Advisors need to focus on building an enduring business, said Mark Tibergien, the CEO of Pershing Advisor Solutions,  because, in a constantly changing, environment of increased regulatory attention, lower margins, talent shortages, and lower market returns, things can change in an instant. 

“Most advisors [are] looking at their desk instead of looking at the horizon,” Tibergien said during an interview at the 2012 Pershing Insite conference in Hollywood, Fla.. 

Tibergien said that he likes to ask advisors, “How old will you be in 10 years?”  Then, he sees their hearts skip a beat.  He follows up with “What do you want to be doing? What does your business look like?  Who will be in your business?  Who will be leading your business?  Who will your clients be?”

He cautions advisors that ten years will go by in a snap.  By thinking ten years down the road, whether you are 25 or 65, there is definitely an element of soul searching, Tibergien says.

Advisors need to begin by planning better for their own futures, he said.  

Tibergien said that his technique when working with advisors is to not give them answers of how to reach their goals, but instead to ask helpful question to provoke thought.  “There needs to be an element of self-discovery that comes with critical thinking,” he said.

Tibergien said that he doesn’t like the phrase “best practices” because every advisory firm is different and the phrase assumes every advisor has the same strategy.  Rather, Tibergien said advisors need to create a customized plan.

“What if you are going to ‘goal island’?  You can take a kayak, a row boat, a sailboat or a motor boat,” he said. “The motorboat needs fuel and an engine, the sailboat needs wind, and a kayak needs the right body strength.” 

Just like the boats, which require different thinking and preparation, advisors need to do customized planning, he said.

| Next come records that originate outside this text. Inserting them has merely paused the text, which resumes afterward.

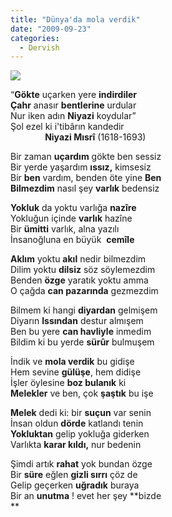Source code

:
 ```yaml
---
title: "Dünya'da mola verdik"
date: "2009-09-23"
categories: 
  - Dervish
---
```


![](/uploads/image/niyazi.jpg)

“**Gökte** uçarken yere **indirdiler  
Çahr** anasır **bentlerine** urdular  
Nur iken adın **Niyazi** koydular”  
Şol ezel ki i'tibârın kandedir  
              **Niyazi Mısrî** (1618-1693)

Bir zaman **uçardım** gökte ben sessiz  
Bir yerde yaşardım **ıssız,** kimsesiz  
Bir **ben** vardım, benden öte yine **Ben  
Bilmezdim** nasıl şey **varlık** bedensiz

**Yokluk** da yoktu varlığa **nazîre**  
Yokluğun içinde **varlık** hazîne  
Bir **ümitti** varlık, alna yazılı  
İnsanoğluna en büyük  **cemîle**

**Aklım** yoktu **akıl** nedir bilmezdim  
Dilim yoktu **dilsiz** söz söylemezdim  
Benden **özge** yaratık yoktu amma  
O çağda **can pazarında** gezmezdim

Bilmem ki hangi **diyardan** gelmişem  
Diyarın **Issından** destur almışem  
Ben bu yere **can havliyle** inmedim  
Bildim ki bu yerde **sürûr** bulmuşem

İndik ve **mola verdik** bu gidişe  
Hem sevine **gülüşe**, hem didişe  
İşler öylesine **boz bulanık** ki  
**Melekler** ve ben, çok **şaştık** bu işe

**Melek** dedi ki: bir **suçun** var senin  
İnsan oldun **dörde** katlandı tenin  
**Yokluktan** gelip yokluğa giderken  
Varlıkta **karar kıldı,** nur bedenin  

Şimdi artık **rahat** yok bundan özge  
Bir **süre** eğlen **gizli sırrı** çöz de  
Gelip geçerken **uğradık** buraya  
Bir an **unutma** ! evet her şey **bizde  
**
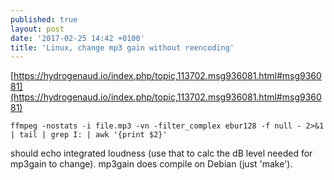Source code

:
 ```yaml
---
published: true
layout: post
date: '2017-02-25 14:42 +0100'
title: 'Linux, change mp3 gain without reencoding'
---
```

[https://hydrogenaud.io/index.php/topic,113702.msg936081.html#msg936081](https://hydrogenaud.io/index.php/topic,113702.msg936081.html#msg936081)

    ffmpeg -nostats -i file.mp3 -vn -filter_complex ebur128 -f null - 2>&1 | tail | grep I: | awk '{print $2}'

should echo integrated loudness (use that to calc the dB level needed for mp3gain to change). mp3gain does compile on Debian (just 'make').
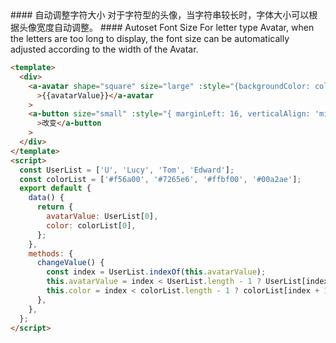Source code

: <cn>
#### 自动调整字符大小
对于字符型的头像，当字符串较长时，字体大小可以根据头像宽度自动调整。
</cn>

<us>
#### Autoset Font Size
For letter type Avatar, when the letters are too long to display, the font size can be automatically adjusted according to the width of the Avatar.
</us>

```html
<template>
  <div>
    <a-avatar shape="square" size="large" :style="{backgroundColor: color, verticalAlign: 'middle'}"
      >{{avatarValue}}</a-avatar
    >
    <a-button size="small" :style="{ marginLeft: 16, verticalAlign: 'middle' }" @click="changeValue"
      >改变</a-button
    >
  </div>
</template>
<script>
  const UserList = ['U', 'Lucy', 'Tom', 'Edward'];
  const colorList = ['#f56a00', '#7265e6', '#ffbf00', '#00a2ae'];
  export default {
    data() {
      return {
        avatarValue: UserList[0],
        color: colorList[0],
      };
    },
    methods: {
      changeValue() {
        const index = UserList.indexOf(this.avatarValue);
        this.avatarValue = index < UserList.length - 1 ? UserList[index + 1] : UserList[0];
        this.color = index < colorList.length - 1 ? colorList[index + 1] : colorList[0];
      },
    },
  };
</script>
```
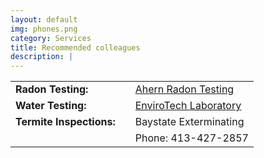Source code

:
 ```yaml
---
layout: default
img: phones.png
category: Services
title: Recommended colleagues
description: |
---
```

| | | |
|---|---|---|
|**Radon Testing:**| | [Ahern Radon Testing](http://www.ahearnradon.com/)|
|**Water Testing:**| | [EnviroTech Laboratory](http://www.envtechlab.com/)|
|**Termite Inspections:** |  | Baystate Exterminating| 
| | |Phone: 413-427-2857|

The build an enduring business, Tibergien said advisors need consistent profitably (“ It cannot just be in the short term, it needs long-term consistency,” he said,) transferable value (“People talk about multiples when selling a practice, but it comes down to does the prospective buyer see the asset as truly transferable,” he asked,) multi generation appeal (“The world won’t come to end when the last baby boomer dies,” he said.) 

Tibergien said there are a lot of headwind creating adversity for advisors.  The main question become, how will advisors navigate.

“There is Dodd–Frank, SRO and fiduciary standard, and throw in a little cost basis,” he said. “These changes don’t add value to the clients. They don’t allow [the advisor] to focus on higher impact activities. You have to ask the question, ‘Do you have the right pole in place to manage it?’” 

Another head wind advisors face is a talent shortage in an industry where the median is 50 (57 for principals.). Tibergien suggested that advisors create a laddered portfolio for staff members, staggering their  ages. 

Tibergien warned that the industry is not attracting enough people.  He said advisors should answer, “How do you position yourself as an employer of choice?”  Advisors have to create compelling growth opportunities to attract top talent.

From a tail winds perspective, Tibergien said it is going to be very important for advisors to focus on women and the next generation of clients. 

“Women don’t feel they are being respected,” he said. “Boomers are not an enduring business.”